** DIRECTIONS FOR THIS TASK **
Exactly reproduce all the records, keeping pictures out of the copy.
=== Begin Enclosure ===
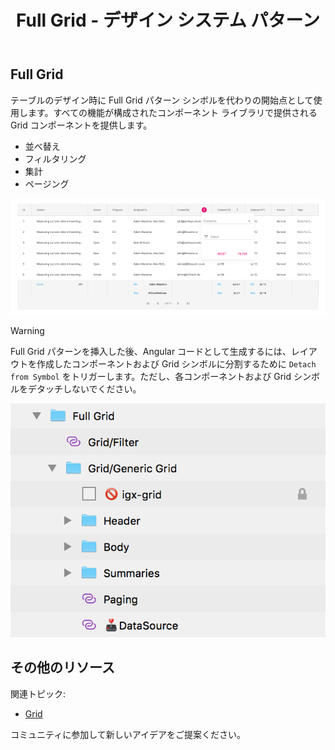 ﻿---
title: Full Grid - デザイン システム パターン
_description: Full Grid パターン シンボルは完全なグリッド コンポーネントを表します。 
_keywords: デザイン システム, デザイン システム UX, UI キット, Sketch, Ignite UI for Angular, Sketch to Angular, Angular, Angular デザイン システム, Sketch からコードをエクスポート, Angular 用のデザイン キット, Sketch HTML, Sketch to HTML, Sketch UI キット
_language: ja
---

## Full Grid

テーブルのデザイン時に Full Grid パターン シンボルを代わりの開始点として使用します。すべての機能が構成されたコンポーネント ライブラリで提供される Grid コンポーネントを提供します。

- 並べ替え
- フィルタリング
- 集計
- ページング

<img class="responsive-img" src="../images/grids_demo.png" srcset="../images/grids_demo@2x.png 2x" />

> [!WARNING]
> Full Grid パターンを挿入した後、Angular コードとして生成するには、レイアウトを作成したコンポーネントおよび Grid シンボルに分割するために `Detach from Symbol` をトリガーします。ただし、各コンポーネントおよび Grid シンボルをデタッチしないでください。

<img class="responsive-img" src="../images/grids_detach.png" />

## その他のリソース

関連トピック:

- [Grid](../components/grid.md)

コミュニティに参加して新しいアイデアをご提案ください。


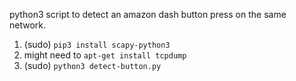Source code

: python3 script to detect an amazon dash button press on the same network.

1. (sudo) `pip3 install scapy-python3`
2. might need to `apt-get install tcpdump`
3. (sudo) `python3 detect-button.py`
=== End Enclosure ===
** YOUR RESPONSE **
 ﻿---
title: Full Grid - デザイン システム パターン
_description: Full Grid パターン シンボルは完全なグリッド コンポーネントを表します。 
_keywords: デザイン システム, デザイン システム UX, UI キット, Sketch, Ignite UI for Angular, Sketch to Angular, Angular, Angular デザイン システム, Sketch からコードをエクスポート, Angular 用のデザイン キット, Sketch HTML, Sketch to HTML, Sketch UI キット
_language: ja
---

## Full Grid

テーブルのデザイン時に Full Grid パターン シンボルを代わりの開始点として使用します。すべての機能が構成されたコンポーネント ライブラリで提供される Grid コンポーネントを提供します。

- 並べ替え
- フィルタリング
- 集計
- ページング

<img class="responsive-img" src="../images/grids_demo.png" srcset="../images/grids_demo@2x.png 2x" />

> [!WARNING]
> Full Grid パターンを挿入した後、Angular コードとして生成するには、レイアウトを作成したコンポーネントおよび Grid シンボルに分割するために `Detach from Symbol` をトリガーします。ただし、各コンポーネントおよび Grid シンボルをデタッチしないでください。

<img class="responsive-img" src="../images/grids_detach.png" />

## その他のリソース

関連トピック:

- [Grid](../components/grid.md)

コミュニティに参加して新しいアイデアをご提案ください。


Source code

: python3 script to detect an amazon dash button press on the same network.

1. (sudo) `pip3 install scapy-python3`
2. might need to `apt-get install tcpdump`
3. (sudo) `python3 detect-button.py`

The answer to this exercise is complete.